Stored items
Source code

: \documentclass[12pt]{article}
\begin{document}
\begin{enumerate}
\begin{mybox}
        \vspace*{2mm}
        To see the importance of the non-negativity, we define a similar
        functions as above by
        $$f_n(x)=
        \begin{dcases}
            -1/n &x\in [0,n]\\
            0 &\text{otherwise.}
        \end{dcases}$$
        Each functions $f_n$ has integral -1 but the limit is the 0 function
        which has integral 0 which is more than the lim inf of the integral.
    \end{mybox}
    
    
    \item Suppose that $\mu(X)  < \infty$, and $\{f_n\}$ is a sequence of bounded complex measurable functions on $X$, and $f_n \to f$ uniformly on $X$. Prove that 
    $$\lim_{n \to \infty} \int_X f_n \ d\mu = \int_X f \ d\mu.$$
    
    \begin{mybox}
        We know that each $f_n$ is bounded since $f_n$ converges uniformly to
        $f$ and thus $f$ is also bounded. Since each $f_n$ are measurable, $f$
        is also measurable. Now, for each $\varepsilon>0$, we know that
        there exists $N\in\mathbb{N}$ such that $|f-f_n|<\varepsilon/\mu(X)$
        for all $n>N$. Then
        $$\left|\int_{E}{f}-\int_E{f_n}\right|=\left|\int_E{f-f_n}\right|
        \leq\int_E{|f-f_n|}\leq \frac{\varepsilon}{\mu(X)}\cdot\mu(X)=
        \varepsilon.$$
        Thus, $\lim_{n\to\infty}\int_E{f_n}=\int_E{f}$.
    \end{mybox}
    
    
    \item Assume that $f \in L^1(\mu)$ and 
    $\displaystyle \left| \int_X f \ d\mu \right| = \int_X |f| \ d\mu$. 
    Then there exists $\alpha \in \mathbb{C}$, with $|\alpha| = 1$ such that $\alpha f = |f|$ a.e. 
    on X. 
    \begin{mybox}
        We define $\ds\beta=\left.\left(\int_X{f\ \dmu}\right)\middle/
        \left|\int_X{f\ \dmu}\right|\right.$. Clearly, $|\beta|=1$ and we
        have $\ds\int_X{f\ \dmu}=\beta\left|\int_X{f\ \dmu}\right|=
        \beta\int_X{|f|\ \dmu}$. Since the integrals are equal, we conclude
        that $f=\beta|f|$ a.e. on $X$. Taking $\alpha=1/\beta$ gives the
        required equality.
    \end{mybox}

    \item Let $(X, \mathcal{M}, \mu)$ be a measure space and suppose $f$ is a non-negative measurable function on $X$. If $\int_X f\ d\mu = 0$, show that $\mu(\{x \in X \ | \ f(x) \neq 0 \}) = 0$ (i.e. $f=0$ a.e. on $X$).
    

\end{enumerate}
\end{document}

* * *

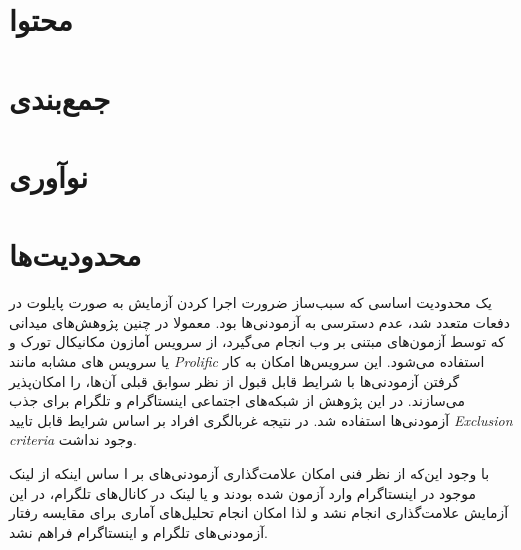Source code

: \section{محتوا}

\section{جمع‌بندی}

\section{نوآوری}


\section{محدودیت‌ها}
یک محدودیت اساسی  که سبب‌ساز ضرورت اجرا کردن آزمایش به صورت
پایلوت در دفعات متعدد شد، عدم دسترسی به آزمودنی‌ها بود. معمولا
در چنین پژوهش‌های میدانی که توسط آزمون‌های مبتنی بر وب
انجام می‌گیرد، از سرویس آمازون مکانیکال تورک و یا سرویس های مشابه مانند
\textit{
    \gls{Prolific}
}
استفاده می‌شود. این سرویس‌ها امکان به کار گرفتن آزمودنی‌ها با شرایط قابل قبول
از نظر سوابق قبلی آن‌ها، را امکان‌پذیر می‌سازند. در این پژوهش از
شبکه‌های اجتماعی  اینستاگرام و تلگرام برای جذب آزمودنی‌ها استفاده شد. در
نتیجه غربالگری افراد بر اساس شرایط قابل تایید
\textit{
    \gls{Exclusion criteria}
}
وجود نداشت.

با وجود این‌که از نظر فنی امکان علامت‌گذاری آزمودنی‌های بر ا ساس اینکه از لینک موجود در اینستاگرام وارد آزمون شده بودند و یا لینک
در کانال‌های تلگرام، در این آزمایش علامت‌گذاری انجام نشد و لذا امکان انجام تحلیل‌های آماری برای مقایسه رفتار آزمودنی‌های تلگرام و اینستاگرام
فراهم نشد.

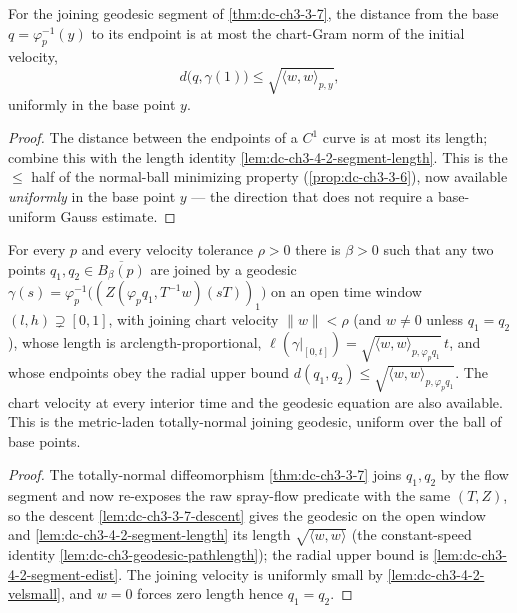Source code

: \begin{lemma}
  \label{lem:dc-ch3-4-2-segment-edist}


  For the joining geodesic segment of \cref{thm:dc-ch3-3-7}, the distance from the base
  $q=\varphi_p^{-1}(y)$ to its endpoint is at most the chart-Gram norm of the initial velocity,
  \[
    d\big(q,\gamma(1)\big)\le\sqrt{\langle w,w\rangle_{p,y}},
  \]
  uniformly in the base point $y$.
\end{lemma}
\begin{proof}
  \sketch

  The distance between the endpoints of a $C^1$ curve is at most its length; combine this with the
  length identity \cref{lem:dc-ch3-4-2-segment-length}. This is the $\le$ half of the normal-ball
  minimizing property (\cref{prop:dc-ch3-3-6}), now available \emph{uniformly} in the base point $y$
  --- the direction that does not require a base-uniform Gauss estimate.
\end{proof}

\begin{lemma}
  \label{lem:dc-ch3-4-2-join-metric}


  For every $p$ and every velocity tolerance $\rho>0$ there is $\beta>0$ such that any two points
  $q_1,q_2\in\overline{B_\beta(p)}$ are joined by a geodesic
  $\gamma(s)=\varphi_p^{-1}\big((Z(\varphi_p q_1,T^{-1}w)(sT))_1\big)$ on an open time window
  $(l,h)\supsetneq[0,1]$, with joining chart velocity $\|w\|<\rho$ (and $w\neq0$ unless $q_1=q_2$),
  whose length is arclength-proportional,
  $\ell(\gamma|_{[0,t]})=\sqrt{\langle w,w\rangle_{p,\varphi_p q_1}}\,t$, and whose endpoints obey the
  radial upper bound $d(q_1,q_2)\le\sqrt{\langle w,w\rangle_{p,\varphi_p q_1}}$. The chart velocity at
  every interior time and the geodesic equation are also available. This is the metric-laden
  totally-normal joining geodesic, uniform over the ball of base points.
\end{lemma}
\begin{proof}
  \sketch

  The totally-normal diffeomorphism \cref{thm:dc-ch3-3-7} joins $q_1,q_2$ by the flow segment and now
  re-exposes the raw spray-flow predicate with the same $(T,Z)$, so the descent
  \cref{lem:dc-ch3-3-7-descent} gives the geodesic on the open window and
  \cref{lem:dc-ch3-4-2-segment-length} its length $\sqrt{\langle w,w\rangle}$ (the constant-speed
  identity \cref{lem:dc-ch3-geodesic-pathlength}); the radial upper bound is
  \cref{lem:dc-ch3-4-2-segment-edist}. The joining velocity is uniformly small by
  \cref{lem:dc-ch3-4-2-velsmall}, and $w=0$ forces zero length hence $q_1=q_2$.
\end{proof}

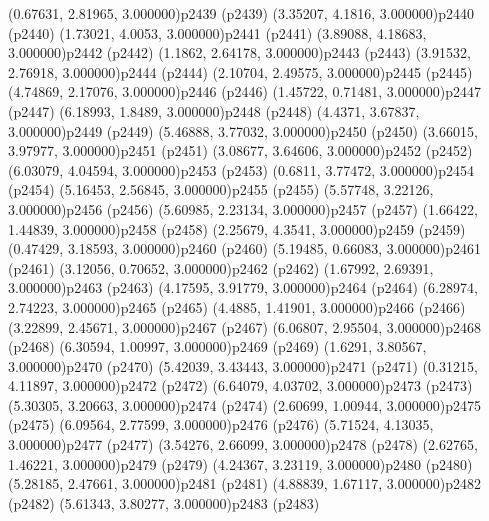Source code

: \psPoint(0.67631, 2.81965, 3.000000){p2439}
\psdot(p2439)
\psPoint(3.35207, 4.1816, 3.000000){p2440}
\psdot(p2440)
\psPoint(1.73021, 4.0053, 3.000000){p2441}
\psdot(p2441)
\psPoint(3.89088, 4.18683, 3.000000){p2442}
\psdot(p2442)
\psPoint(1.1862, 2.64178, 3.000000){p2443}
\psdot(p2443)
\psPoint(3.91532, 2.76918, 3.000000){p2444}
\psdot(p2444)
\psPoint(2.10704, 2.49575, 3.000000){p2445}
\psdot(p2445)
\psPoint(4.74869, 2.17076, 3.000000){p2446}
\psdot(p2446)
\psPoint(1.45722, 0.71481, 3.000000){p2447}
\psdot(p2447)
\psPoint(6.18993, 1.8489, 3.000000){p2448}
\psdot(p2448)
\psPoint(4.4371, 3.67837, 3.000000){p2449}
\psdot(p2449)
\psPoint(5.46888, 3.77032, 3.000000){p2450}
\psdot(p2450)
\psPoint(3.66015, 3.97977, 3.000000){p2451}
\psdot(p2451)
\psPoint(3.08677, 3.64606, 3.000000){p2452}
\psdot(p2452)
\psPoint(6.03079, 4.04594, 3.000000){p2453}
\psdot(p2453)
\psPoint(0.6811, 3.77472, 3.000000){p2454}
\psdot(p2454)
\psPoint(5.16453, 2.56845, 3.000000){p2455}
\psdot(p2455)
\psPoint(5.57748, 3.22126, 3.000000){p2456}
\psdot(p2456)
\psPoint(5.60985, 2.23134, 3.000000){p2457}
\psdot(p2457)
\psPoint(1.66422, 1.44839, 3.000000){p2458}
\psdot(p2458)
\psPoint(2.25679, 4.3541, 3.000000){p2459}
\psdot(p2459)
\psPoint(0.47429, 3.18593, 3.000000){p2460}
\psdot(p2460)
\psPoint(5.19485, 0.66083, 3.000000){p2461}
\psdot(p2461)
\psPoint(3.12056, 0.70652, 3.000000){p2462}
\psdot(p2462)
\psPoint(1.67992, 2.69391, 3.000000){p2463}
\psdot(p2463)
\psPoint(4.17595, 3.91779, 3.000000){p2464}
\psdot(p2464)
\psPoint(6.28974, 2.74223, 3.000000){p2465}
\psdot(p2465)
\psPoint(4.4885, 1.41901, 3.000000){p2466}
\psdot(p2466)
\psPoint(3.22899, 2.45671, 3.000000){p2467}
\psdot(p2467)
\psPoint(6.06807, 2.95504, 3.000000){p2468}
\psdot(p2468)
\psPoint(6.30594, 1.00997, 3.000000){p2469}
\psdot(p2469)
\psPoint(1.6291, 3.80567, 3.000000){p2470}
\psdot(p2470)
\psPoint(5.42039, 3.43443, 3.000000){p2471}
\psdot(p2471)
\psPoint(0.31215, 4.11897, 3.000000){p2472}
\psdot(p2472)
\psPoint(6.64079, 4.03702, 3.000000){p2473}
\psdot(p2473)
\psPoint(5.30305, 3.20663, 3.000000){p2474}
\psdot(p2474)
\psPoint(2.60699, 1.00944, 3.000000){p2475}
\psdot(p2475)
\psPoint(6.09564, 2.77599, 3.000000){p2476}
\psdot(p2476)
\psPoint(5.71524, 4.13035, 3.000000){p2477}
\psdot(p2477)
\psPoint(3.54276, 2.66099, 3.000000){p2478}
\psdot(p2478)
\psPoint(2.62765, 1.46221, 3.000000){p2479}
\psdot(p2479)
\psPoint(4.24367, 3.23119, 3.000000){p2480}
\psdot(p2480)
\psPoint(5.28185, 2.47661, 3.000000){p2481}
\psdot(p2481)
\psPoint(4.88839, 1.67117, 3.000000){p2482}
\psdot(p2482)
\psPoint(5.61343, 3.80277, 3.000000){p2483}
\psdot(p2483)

* * *

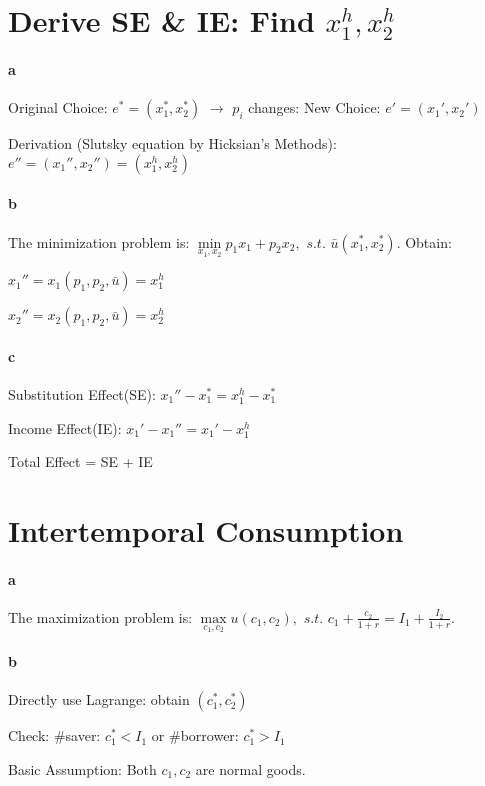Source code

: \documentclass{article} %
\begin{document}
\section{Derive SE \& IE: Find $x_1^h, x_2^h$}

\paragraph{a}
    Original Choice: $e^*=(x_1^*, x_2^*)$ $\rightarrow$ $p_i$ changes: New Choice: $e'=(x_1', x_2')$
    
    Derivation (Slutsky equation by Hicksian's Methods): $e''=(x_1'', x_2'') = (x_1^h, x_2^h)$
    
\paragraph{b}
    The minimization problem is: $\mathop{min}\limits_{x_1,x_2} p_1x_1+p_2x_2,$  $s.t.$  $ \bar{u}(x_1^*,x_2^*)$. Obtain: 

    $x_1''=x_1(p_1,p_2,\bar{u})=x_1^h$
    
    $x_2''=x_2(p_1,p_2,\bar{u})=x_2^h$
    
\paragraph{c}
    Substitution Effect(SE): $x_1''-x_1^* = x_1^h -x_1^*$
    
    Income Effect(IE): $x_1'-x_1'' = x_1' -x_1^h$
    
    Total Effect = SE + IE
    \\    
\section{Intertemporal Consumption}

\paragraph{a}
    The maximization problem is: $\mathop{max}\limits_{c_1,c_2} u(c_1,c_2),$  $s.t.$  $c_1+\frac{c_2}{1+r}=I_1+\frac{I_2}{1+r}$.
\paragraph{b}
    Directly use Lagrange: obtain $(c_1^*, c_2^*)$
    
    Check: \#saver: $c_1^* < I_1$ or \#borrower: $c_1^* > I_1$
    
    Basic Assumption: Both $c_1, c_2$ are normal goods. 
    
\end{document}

Try it: Above are records with pictures. Reproduce exactly only the lines from the line with "استفاده شد. در" through the line with "For the joining", both ends included, and leave the pictures out.

Exercise solution:
شبکه‌های اجتماعی  اینستاگرام و تلگرام برای جذب آزمودنی‌ها استفاده شد. در
نتیجه غربالگری افراد بر اساس شرایط قابل تایید
\textit{
    \gls{Exclusion criteria}
}
وجود نداشت.

با وجود این‌که از نظر فنی امکان علامت‌گذاری آزمودنی‌های بر ا ساس اینکه از لینک موجود در اینستاگرام وارد آزمون شده بودند و یا لینک
در کانال‌های تلگرام، در این آزمایش علامت‌گذاری انجام نشد و لذا امکان انجام تحلیل‌های آماری برای مقایسه رفتار آزمودنی‌های تلگرام و اینستاگرام
فراهم نشد.

Source code

: \begin{lemma}
  \label{lem:dc-ch3-4-2-segment-edist}


  For the joining geodesic segment of \cref{thm:dc-ch3-3-7}, the distance from the base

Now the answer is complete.